Облачность вдруг кончилась, низкое осеннее солнце ударило в глаза, дождь и снег прекратились — Конон-Рыжий слабо улыбнулся. Свет, разливавшийся над землей, все покрывая длинными тенями, не грел. Уныние овладело Тертышным: у него не было под рукой даже стартовой ракетницы. В холодном, слепящем свете низкого солнца он различил пятно. Неподвижный сгусток, комок, «Пчелиный волк!» — окрестил его Виктор, не понимая, откуда он взялся и откуда всплыло имя лесной осы-бандитки, налетающей из засады на пчелиный рой. «Пчелиный волк» сходился с ними, обретая черты «ме — сто девятого». «Мессер» видел их, жал вдогон. «Пчелиный волк!» — выставляя руки перед собой, кричал Тертышный, как будто это могло его остановить, задержать, сбить с курса, стучал кованым каблуком в кабину Клюева, верещал, не слыша себя, сквозь рев мотора взывая оглянуться, увидеть, вильнуть… Под четырьмя укрупнявшимися, в него нацеленными стволами ноги его обмякли, но, поддержанный старшиной, он стоял в рост, бессвязный вопль рвался из его глотки, вопль ужаса и проклятья, проклятья беспомощности, на которую он обречен, стесненности, скованности соседом, мешавшим ему укрыться, потом он осел и не видел, как мелкой воробьиной стаей прянул «мессеру» в нос бортовой инструмент старшины, как дротиком с отчаянья метнул в него Конон-Рыжий свой гаечный ключ…

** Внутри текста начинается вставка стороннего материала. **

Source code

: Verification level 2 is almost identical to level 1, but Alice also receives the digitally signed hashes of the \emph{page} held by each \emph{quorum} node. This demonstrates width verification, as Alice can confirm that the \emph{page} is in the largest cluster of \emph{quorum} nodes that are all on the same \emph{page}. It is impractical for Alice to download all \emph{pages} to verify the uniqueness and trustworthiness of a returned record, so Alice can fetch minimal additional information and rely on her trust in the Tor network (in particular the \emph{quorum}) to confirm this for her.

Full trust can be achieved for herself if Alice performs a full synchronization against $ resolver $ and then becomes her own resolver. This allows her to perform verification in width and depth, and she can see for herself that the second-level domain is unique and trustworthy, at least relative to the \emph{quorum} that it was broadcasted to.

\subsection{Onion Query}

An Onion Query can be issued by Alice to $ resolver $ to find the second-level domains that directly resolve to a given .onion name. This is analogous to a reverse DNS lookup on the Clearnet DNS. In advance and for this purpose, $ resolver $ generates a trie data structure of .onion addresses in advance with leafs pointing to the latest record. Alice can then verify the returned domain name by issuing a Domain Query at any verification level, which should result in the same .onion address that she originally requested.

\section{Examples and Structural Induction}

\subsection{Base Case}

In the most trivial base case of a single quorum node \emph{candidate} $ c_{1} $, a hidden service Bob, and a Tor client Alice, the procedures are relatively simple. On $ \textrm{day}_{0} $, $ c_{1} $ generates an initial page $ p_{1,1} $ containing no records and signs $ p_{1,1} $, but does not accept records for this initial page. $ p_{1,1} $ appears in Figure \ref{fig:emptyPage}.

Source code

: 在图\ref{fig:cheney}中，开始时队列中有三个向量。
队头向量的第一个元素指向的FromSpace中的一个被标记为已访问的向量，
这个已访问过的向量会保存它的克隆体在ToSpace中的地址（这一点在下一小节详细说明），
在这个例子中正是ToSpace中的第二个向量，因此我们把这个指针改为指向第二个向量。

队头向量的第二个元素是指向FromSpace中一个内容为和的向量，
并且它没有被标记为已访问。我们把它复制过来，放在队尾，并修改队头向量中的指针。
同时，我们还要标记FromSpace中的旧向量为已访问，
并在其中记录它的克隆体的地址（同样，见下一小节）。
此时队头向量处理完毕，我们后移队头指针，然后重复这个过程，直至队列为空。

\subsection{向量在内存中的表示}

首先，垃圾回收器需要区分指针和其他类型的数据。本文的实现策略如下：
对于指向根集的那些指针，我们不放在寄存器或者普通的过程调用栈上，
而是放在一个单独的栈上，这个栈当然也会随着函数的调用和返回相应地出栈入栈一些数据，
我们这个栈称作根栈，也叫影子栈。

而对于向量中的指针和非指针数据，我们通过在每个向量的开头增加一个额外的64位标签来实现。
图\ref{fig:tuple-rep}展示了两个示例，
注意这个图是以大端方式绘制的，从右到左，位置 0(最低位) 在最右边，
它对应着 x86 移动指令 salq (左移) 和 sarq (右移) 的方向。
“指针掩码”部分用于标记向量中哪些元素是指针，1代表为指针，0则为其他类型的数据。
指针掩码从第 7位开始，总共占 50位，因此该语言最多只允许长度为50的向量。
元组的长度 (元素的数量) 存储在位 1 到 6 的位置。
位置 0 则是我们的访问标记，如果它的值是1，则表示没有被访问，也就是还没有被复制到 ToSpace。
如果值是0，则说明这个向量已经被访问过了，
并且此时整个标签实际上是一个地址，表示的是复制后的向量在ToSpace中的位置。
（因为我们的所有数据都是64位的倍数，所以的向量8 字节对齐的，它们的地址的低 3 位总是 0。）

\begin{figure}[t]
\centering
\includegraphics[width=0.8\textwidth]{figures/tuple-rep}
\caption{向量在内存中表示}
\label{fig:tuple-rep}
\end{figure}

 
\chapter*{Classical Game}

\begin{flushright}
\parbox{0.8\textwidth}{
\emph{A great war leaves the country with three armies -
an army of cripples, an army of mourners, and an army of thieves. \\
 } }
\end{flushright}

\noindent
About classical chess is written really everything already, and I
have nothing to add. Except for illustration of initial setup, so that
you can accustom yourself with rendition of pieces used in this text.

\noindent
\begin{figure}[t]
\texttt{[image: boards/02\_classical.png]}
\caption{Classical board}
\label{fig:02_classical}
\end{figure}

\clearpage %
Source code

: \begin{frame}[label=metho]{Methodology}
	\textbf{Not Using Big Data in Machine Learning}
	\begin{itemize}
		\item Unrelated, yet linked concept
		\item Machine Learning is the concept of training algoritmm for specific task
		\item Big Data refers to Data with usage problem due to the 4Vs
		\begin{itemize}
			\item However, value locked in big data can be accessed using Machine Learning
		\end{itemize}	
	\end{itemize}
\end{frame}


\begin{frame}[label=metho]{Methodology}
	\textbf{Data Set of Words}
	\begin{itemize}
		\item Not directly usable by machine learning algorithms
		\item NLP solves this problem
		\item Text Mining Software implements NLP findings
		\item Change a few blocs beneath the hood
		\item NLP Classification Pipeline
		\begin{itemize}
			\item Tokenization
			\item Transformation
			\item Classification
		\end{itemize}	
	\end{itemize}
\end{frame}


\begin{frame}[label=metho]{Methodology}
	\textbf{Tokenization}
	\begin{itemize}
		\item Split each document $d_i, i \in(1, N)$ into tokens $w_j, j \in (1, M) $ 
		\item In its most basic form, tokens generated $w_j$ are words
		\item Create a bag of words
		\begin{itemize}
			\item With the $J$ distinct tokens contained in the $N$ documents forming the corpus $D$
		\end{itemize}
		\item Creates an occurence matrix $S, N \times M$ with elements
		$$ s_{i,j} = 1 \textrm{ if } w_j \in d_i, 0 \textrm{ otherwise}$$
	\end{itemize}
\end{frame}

Расстрелянный в спину в упор, ИЛ все-таки не упал. Он был посажен, приземлен Мишей, вмазал на окраине Полог в траншею, взметнулся на спину, и в момент последнего курбета непостижимая, никем не угаданная великая сила, поднявшая Мишу к ноябрю сорок первого года на высоту ста боевых вылетов, позволила ему короткое движение, безошибочный нырок вправо, к полу кабины, к лапкам магнето — выключить зажигание; в двадцать два года он был летчиком до мозга костей.
И завалившийся ИЛ не взорвался, не загорелся. Когда Тертышный и Конон-Рыжий, подрыв сырую землю, выбрались наружу, Миша Клюев, безвестный летчик сорок первого года, был мертв.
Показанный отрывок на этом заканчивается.